PHP Inheritance OOP

Inheritance is an important concept in object-oriented programming (OOP) that allows you to create new classes based on existing classes.

In PHP, you can implement inheritance using the extends keyword.

The class that is being inherited from is called the parent class or base class, and the class that inherits from it is called the child class or derived class.

Here’s an example of how inheritance works in PHP:

class Animal {
    protected $name;

    public function __construct($name) {
        $this->name = $name;
    }

    public function eat() {
        echo $this->name . " is eating.";
    }
}

class Dog extends Animal {
    public function bark() {
        echo $this->name . " is barking.";
    }
}

// Creating an instance of the Animal class
$animal = new Animal("Generic Animal");
$animal->eat();  // Output: Generic Animal is eating.

// Creating an instance of the Dog class
$dog = new Dog("Buddy");
$dog->eat();    // Output: Buddy is eating.
$dog->bark();   // Output: Buddy is barking.

In the above example, the Animal class has a property called $name and a method called eat().

The Dog class extends the Animal class using the extends keyword.
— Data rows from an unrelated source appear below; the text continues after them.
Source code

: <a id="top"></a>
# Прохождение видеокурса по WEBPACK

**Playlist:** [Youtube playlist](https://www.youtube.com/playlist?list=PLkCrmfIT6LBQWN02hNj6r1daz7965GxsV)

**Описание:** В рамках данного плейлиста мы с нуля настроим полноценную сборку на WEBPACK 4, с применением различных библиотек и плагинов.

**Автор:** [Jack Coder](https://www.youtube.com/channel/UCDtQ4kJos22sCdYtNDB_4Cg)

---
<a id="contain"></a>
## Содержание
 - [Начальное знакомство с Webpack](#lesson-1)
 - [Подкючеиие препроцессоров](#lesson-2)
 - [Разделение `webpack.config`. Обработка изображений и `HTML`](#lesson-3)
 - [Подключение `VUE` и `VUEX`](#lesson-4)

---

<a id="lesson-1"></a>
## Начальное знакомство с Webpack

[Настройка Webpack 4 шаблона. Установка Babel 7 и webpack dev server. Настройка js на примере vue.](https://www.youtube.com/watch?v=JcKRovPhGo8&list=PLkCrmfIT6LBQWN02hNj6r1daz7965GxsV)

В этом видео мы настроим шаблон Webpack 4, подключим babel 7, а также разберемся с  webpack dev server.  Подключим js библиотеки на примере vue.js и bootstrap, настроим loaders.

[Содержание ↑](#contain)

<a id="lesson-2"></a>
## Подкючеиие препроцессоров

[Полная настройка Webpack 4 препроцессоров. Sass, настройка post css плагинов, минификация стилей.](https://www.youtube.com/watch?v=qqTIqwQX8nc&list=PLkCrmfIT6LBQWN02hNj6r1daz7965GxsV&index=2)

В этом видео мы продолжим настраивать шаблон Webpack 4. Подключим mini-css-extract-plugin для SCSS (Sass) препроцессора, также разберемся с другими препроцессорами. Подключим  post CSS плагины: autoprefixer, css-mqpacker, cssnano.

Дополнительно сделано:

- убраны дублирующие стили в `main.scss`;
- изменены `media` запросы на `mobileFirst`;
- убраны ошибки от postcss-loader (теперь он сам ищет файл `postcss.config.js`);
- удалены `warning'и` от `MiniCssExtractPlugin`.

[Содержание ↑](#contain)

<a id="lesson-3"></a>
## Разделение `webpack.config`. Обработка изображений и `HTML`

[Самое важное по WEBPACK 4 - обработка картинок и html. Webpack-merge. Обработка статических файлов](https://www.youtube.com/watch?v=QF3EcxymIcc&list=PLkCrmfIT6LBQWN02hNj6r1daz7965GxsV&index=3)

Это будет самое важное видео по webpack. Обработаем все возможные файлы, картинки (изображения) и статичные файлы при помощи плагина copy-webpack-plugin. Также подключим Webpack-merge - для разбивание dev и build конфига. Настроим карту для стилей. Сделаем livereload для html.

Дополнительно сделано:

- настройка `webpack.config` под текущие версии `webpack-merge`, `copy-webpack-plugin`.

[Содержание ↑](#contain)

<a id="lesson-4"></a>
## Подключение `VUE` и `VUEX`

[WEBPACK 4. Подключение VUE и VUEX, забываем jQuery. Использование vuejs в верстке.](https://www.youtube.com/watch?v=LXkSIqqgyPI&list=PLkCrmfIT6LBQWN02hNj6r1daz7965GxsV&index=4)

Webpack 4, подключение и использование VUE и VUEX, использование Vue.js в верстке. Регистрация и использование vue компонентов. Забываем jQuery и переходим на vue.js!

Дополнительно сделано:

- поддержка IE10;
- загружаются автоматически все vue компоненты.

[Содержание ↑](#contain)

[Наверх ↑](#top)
It inherits the $name property and the eat() method from the Animal class. Additionally, the Dog class introduces a new method called bark().

By using inheritance, the Dog class can access the properties and methods of the Animal class without having to redefine them. This promotes code reuse and allows you to create more specialized classes based on existing ones.

In PHP, inheritance supports single inheritance, which means a class can only inherit from a single-parent class. However, you can create a hierarchy of classes by having child classes themselves act as parent classes for further derived classes.